**Problem details:** Output the data below exactly.

**Available records:**
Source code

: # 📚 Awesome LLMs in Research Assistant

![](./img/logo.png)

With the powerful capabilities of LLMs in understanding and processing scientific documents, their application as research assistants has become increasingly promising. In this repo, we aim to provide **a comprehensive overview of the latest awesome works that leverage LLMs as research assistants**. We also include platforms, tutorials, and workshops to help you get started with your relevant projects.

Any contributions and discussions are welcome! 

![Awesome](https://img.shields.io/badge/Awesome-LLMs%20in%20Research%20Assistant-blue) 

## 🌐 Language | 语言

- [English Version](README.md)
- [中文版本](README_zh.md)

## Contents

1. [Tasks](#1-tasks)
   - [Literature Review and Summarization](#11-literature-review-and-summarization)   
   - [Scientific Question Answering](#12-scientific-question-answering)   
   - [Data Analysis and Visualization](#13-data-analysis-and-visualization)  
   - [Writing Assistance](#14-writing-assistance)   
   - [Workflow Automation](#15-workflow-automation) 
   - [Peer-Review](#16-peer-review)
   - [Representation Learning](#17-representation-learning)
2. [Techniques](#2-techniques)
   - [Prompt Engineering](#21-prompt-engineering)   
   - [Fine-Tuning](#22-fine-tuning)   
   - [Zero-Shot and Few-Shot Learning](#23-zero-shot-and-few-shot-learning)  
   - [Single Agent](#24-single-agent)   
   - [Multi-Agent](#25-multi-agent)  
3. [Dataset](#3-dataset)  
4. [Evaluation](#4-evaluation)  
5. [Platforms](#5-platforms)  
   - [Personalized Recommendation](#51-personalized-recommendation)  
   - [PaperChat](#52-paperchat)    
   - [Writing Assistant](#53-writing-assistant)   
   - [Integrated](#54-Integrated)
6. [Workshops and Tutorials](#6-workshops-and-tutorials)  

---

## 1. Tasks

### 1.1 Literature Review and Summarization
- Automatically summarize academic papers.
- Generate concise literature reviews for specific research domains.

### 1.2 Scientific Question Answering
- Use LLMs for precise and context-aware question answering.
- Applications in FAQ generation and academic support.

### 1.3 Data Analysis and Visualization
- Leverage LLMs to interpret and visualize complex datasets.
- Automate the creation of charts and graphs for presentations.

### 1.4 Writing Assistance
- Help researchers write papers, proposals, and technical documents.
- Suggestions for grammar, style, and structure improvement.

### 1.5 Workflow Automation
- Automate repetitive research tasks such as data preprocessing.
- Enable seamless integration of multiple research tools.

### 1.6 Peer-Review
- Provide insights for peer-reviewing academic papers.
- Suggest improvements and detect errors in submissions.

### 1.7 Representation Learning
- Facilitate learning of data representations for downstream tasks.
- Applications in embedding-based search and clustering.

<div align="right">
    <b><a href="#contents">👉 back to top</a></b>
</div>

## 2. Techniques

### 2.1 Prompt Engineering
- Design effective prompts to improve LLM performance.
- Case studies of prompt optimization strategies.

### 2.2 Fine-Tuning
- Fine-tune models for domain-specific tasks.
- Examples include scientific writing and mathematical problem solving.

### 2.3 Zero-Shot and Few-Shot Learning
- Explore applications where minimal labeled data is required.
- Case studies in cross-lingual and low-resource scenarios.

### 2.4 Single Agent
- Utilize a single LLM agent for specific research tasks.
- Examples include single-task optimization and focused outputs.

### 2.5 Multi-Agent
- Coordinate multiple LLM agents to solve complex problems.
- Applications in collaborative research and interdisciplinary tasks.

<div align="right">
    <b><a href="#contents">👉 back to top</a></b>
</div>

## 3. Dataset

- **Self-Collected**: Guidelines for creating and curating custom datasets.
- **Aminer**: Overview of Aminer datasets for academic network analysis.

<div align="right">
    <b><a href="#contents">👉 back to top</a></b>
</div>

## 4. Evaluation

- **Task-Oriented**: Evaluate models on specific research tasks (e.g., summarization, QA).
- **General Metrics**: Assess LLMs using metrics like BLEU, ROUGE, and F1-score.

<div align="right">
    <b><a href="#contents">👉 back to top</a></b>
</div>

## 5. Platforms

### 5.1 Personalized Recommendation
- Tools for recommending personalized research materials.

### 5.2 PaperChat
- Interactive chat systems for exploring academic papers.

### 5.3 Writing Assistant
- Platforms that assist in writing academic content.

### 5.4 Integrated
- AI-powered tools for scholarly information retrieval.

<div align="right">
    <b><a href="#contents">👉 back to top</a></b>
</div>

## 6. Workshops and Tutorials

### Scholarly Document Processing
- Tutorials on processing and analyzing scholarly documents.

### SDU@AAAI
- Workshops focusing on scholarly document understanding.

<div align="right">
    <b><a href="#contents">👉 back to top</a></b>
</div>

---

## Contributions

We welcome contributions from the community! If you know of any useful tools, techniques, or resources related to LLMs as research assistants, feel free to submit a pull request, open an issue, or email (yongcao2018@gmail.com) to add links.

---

**Exercise solution:**
Source code

: # 📚 Awesome LLMs in Research Assistant

![](./img/logo.png)

With the powerful capabilities of LLMs in understanding and processing scientific documents, their application as research assistants has become increasingly promising. In this repo, we aim to provide **a comprehensive overview of the latest awesome works that leverage LLMs as research assistants**. We also include platforms, tutorials, and workshops to help you get started with your relevant projects.

Any contributions and discussions are welcome! 

![Awesome](https://img.shields.io/badge/Awesome-LLMs%20in%20Research%20Assistant-blue) 

## 🌐 Language | 语言

- [English Version](README.md)
- [中文版本](README_zh.md)

## Contents

1. [Tasks](#1-tasks)
   - [Literature Review and Summarization](#11-literature-review-and-summarization)   
   - [Scientific Question Answering](#12-scientific-question-answering)   
   - [Data Analysis and Visualization](#13-data-analysis-and-visualization)  
   - [Writing Assistance](#14-writing-assistance)   
   - [Workflow Automation](#15-workflow-automation) 
   - [Peer-Review](#16-peer-review)
   - [Representation Learning](#17-representation-learning)
2. [Techniques](#2-techniques)
   - [Prompt Engineering](#21-prompt-engineering)   
   - [Fine-Tuning](#22-fine-tuning)   
   - [Zero-Shot and Few-Shot Learning](#23-zero-shot-and-few-shot-learning)  
   - [Single Agent](#24-single-agent)   
   - [Multi-Agent](#25-multi-agent)  
3. [Dataset](#3-dataset)  
4. [Evaluation](#4-evaluation)  
5. [Platforms](#5-platforms)  
   - [Personalized Recommendation](#51-personalized-recommendation)  
   - [PaperChat](#52-paperchat)    
   - [Writing Assistant](#53-writing-assistant)   
   - [Integrated](#54-Integrated)
6. [Workshops and Tutorials](#6-workshops-and-tutorials)  

---

## 1. Tasks

### 1.1 Literature Review and Summarization
- Automatically summarize academic papers.
- Generate concise literature reviews for specific research domains.

### 1.2 Scientific Question Answering
- Use LLMs for precise and context-aware question answering.
- Applications in FAQ generation and academic support.

### 1.3 Data Analysis and Visualization
- Leverage LLMs to interpret and visualize complex datasets.
- Automate the creation of charts and graphs for presentations.

### 1.4 Writing Assistance
- Help researchers write papers, proposals, and technical documents.
- Suggestions for grammar, style, and structure improvement.

### 1.5 Workflow Automation
- Automate repetitive research tasks such as data preprocessing.
- Enable seamless integration of multiple research tools.

### 1.6 Peer-Review
- Provide insights for peer-reviewing academic papers.
- Suggest improvements and detect errors in submissions.

### 1.7 Representation Learning
- Facilitate learning of data representations for downstream tasks.
- Applications in embedding-based search and clustering.

<div align="right">
    <b><a href="#contents">👉 back to top</a></b>
</div>

## 2. Techniques

### 2.1 Prompt Engineering
- Design effective prompts to improve LLM performance.
- Case studies of prompt optimization strategies.

### 2.2 Fine-Tuning
- Fine-tune models for domain-specific tasks.
- Examples include scientific writing and mathematical problem solving.

### 2.3 Zero-Shot and Few-Shot Learning
- Explore applications where minimal labeled data is required.
- Case studies in cross-lingual and low-resource scenarios.

### 2.4 Single Agent
- Utilize a single LLM agent for specific research tasks.
- Examples include single-task optimization and focused outputs.

### 2.5 Multi-Agent
- Coordinate multiple LLM agents to solve complex problems.
- Applications in collaborative research and interdisciplinary tasks.

<div align="right">
    <b><a href="#contents">👉 back to top</a></b>
</div>

## 3. Dataset

- **Self-Collected**: Guidelines for creating and curating custom datasets.
- **Aminer**: Overview of Aminer datasets for academic network analysis.

<div align="right">
    <b><a href="#contents">👉 back to top</a></b>
</div>

## 4. Evaluation

- **Task-Oriented**: Evaluate models on specific research tasks (e.g., summarization, QA).
- **General Metrics**: Assess LLMs using metrics like BLEU, ROUGE, and F1-score.

<div align="right">
    <b><a href="#contents">👉 back to top</a></b>
</div>

## 5. Platforms

### 5.1 Personalized Recommendation
- Tools for recommending personalized research materials.

### 5.2 PaperChat
- Interactive chat systems for exploring academic papers.

### 5.3 Writing Assistant
- Platforms that assist in writing academic content.

### 5.4 Integrated
- AI-powered tools for scholarly information retrieval.

<div align="right">
    <b><a href="#contents">👉 back to top</a></b>
</div>

## 6. Workshops and Tutorials

### Scholarly Document Processing
- Tutorials on processing and analyzing scholarly documents.

### SDU@AAAI
- Workshops focusing on scholarly document understanding.

<div align="right">
    <b><a href="#contents">👉 back to top</a></b>
</div>

---

## Contributions

We welcome contributions from the community! If you know of any useful tools, techniques, or resources related to LLMs as research assistants, feel free to submit a pull request, open an issue, or email (yongcao2018@gmail.com) to add links.

---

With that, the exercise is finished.